EU officials have drawn up a list of 137 products of high dependency, and about half of those imports originate in China. The plan advises the bloc to diversify its supply chain to reduce dependence on one single foreign supplier, as well as to support better European small- and medium-scale enterprises.
“Europe also needs to take the lead in setting standards for batteries, hydrogen, offshore wind, safe chemicals, cybersecurity and space data to ensure the competitiveness and resilience of EU industries”, the paper said.
Planned EU measures to remove some trade distortions through foreign subsidies would also affect China. Under the current system, subsidies granted by non-EU governments like China do not face the same vetting as those from EU nations.
“Companies have been free to use foreign subsidies to buy up businesses here in Europe. Some have been able to undercut their competitors in public tenders not because they are more efficient, but because they get financial support from foreign countries. And that’s not fair,” said EU Vice President Margrethe Vestager. “It has to stop.”

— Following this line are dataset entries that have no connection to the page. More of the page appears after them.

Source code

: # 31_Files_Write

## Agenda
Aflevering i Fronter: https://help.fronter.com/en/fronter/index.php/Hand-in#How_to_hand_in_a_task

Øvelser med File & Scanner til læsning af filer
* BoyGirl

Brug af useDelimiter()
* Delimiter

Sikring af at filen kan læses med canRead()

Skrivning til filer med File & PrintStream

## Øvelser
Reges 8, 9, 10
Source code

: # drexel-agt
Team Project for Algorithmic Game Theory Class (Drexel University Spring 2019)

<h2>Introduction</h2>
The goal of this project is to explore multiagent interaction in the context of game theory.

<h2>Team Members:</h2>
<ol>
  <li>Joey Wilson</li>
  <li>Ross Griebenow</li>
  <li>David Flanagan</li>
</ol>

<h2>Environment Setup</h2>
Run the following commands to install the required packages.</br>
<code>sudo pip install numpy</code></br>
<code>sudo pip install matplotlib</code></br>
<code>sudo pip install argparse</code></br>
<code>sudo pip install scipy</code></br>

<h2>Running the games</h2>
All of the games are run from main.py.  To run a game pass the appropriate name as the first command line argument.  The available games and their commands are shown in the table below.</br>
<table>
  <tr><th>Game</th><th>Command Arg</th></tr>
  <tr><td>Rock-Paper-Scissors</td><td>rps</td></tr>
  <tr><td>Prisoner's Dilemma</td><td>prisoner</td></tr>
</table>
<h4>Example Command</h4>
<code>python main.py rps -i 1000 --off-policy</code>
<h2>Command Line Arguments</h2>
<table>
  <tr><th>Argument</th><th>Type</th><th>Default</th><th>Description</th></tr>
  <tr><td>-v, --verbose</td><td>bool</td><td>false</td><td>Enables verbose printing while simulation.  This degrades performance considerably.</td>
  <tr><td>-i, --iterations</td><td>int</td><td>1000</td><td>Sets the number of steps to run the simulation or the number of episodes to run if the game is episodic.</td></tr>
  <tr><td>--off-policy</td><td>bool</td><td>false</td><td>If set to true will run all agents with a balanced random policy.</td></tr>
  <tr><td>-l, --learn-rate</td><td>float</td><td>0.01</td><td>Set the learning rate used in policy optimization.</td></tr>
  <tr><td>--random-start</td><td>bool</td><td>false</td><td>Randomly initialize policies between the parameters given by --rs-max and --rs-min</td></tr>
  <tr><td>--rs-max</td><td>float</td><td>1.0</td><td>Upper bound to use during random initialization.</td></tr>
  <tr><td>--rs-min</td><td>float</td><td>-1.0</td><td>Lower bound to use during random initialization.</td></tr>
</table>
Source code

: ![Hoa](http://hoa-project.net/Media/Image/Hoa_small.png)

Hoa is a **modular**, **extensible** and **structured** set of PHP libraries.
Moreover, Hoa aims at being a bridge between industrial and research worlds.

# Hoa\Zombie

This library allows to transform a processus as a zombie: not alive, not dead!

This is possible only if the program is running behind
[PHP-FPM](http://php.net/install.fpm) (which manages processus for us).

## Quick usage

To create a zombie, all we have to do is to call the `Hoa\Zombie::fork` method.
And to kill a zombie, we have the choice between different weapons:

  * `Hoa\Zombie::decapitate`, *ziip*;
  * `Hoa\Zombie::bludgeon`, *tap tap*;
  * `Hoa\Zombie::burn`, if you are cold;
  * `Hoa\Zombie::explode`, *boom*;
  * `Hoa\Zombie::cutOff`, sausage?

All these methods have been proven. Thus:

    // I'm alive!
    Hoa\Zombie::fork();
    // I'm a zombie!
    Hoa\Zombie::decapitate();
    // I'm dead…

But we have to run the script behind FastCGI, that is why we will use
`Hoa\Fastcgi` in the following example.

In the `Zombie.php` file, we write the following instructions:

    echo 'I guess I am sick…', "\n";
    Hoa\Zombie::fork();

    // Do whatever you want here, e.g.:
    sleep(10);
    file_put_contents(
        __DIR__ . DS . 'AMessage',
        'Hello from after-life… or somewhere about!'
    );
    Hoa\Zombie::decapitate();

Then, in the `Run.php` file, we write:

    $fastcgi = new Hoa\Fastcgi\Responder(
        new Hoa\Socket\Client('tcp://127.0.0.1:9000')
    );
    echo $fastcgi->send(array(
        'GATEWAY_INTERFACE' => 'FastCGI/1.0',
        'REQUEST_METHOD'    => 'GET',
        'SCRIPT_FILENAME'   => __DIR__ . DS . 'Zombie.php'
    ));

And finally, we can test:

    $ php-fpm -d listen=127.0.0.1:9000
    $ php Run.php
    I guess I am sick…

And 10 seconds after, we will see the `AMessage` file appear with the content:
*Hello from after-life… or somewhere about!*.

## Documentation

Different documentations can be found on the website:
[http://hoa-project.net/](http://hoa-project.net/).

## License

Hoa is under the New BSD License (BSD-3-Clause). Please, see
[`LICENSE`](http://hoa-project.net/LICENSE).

If approved, the rules would grant the EU agencies new powers to block foreign companies from making acquisitions in Europe if they were beneficiaries of government subsidies.
"Europe is open for business, but come and do it in a fair and transparent manner," EU competition chief Margrethe Vestager said.
According to research by European consulting firm Datenna, out of 650 Chinese investments in Europe since 2010, roughly 40% have high or moderate involvement by state-owned or state-controlled companies
Just in February, China officially became the European Union’s top trading partner, trumping the United States, which has long held that status.
But those relations quickly worsened over China’s treatment of its Uyghur population.
According to the EU's statistics office, Eurostat, the export of EU goods to China grew by 2.2% and China exports to the EU grew by 5.6% in 2020. At the same time, EU exports to the US fell by 8.2% and EU imports from the US fell by 13.2%.
We could now start to see those numbers change as Europe jumps in line with Biden against China, even if they resisted the same from Trump.
The new EU measures come as the ratification of a business investment deal with China hangs in the balance. The European Union and China approved a controversial investment agreement in late December after seven years of negotiations.
The deal was only pending ratification by the European Parliament, but in March, the European Union imposed sanctions on four Chinese officials involved in human rights abuses. In response, China imposed counter-sanctions that targeted several high-profile members of the European Parliament, three members of national parliaments, and two EU committees.
The deal faced staunch opposition by EU lawmakers and human rights activists. The Biden administration publicly voiced its displeasure, as well.